TASK TO COMPLETE
Filter the lines below, copying only those with the string "done".

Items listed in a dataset
------------------------------

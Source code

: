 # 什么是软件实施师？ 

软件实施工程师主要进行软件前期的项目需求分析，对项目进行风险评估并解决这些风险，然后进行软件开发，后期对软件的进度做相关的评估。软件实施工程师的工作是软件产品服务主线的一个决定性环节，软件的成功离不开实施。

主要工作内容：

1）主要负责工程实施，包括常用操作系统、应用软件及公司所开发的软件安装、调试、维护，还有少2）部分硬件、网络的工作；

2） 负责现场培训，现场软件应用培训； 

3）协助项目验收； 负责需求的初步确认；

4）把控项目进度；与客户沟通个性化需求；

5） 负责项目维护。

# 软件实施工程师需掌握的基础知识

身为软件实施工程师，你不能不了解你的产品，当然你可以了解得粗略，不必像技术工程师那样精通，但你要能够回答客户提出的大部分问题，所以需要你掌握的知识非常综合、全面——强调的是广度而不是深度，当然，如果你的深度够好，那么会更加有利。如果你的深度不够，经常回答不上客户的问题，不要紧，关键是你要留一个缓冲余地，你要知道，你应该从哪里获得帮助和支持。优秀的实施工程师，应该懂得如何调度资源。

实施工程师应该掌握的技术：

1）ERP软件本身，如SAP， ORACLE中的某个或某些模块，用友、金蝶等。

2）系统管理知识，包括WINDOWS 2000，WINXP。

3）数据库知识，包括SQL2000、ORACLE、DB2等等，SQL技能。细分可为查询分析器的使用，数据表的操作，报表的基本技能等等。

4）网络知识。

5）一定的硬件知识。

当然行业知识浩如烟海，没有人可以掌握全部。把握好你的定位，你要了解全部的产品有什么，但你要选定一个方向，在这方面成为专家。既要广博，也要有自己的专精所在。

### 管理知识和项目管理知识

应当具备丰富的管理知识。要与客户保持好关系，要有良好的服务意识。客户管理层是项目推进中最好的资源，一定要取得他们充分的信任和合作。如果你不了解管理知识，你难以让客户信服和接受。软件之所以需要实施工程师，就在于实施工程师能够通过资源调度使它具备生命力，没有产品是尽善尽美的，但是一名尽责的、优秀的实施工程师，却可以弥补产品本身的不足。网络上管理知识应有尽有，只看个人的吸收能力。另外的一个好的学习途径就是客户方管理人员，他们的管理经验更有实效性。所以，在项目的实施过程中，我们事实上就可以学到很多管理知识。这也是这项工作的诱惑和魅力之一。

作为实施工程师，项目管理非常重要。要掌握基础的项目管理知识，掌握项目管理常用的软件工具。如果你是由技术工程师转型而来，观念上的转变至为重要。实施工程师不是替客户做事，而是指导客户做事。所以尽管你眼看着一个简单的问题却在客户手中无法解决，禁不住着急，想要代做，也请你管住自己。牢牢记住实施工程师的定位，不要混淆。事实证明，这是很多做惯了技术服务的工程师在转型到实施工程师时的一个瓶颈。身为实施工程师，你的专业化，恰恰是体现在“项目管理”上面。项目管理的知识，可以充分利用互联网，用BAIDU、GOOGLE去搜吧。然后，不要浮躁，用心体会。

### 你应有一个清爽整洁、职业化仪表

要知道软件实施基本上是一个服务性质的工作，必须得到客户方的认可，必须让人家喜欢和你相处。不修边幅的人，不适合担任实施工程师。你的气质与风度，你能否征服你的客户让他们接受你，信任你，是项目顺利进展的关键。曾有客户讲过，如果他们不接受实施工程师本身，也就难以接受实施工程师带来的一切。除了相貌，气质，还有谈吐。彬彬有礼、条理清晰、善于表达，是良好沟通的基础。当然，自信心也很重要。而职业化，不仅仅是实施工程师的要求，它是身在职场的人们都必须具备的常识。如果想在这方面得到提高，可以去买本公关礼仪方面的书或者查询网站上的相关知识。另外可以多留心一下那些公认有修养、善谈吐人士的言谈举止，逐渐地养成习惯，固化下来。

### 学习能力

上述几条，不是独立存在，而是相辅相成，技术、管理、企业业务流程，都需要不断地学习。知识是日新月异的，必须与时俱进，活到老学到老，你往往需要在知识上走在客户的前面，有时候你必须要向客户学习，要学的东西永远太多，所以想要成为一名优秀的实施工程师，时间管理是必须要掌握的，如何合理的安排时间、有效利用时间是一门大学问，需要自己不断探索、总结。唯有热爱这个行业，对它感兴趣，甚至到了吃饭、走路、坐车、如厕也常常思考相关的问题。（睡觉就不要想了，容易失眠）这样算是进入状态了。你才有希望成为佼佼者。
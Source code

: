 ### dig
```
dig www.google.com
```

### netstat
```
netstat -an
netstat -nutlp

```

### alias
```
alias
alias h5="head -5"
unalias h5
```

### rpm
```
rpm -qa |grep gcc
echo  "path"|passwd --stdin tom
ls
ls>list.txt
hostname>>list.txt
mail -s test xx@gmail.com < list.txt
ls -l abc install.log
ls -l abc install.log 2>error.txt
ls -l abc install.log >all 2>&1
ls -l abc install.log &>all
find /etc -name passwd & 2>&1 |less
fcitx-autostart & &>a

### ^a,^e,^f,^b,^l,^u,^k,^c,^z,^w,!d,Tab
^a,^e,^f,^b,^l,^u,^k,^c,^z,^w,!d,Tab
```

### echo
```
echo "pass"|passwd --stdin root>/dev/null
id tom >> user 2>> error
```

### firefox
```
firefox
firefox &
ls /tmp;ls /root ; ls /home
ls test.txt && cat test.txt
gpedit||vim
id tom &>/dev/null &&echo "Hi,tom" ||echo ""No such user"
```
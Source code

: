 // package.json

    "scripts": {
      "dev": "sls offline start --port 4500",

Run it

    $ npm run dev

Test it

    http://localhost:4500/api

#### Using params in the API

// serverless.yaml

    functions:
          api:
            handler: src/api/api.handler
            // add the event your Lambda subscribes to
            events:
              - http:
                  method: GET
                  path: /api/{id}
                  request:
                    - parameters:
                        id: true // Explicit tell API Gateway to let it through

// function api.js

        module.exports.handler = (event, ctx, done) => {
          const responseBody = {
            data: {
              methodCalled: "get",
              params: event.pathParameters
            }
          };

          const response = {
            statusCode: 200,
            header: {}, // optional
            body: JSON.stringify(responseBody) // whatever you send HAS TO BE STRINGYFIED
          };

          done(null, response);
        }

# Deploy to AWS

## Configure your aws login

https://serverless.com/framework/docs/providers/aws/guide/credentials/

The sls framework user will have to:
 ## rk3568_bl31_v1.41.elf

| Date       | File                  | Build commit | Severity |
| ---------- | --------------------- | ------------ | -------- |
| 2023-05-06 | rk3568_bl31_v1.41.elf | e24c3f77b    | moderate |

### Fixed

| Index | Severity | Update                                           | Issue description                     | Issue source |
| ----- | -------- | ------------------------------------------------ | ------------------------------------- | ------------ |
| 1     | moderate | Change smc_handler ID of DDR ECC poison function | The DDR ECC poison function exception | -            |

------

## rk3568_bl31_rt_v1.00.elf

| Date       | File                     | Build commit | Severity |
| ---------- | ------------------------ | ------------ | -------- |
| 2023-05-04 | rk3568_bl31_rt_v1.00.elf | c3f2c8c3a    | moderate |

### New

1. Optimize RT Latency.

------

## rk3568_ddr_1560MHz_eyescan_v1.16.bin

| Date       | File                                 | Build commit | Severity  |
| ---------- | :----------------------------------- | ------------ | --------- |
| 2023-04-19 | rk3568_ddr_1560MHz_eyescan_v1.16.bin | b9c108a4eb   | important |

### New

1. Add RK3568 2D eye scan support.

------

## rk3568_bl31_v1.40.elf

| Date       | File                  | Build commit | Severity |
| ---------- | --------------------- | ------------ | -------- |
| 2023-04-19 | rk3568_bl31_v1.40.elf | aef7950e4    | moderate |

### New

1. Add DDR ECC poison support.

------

------------------------------

OUTPUT BELOW
        module.exports.handler = (event, ctx, done) => {
          done(null, response);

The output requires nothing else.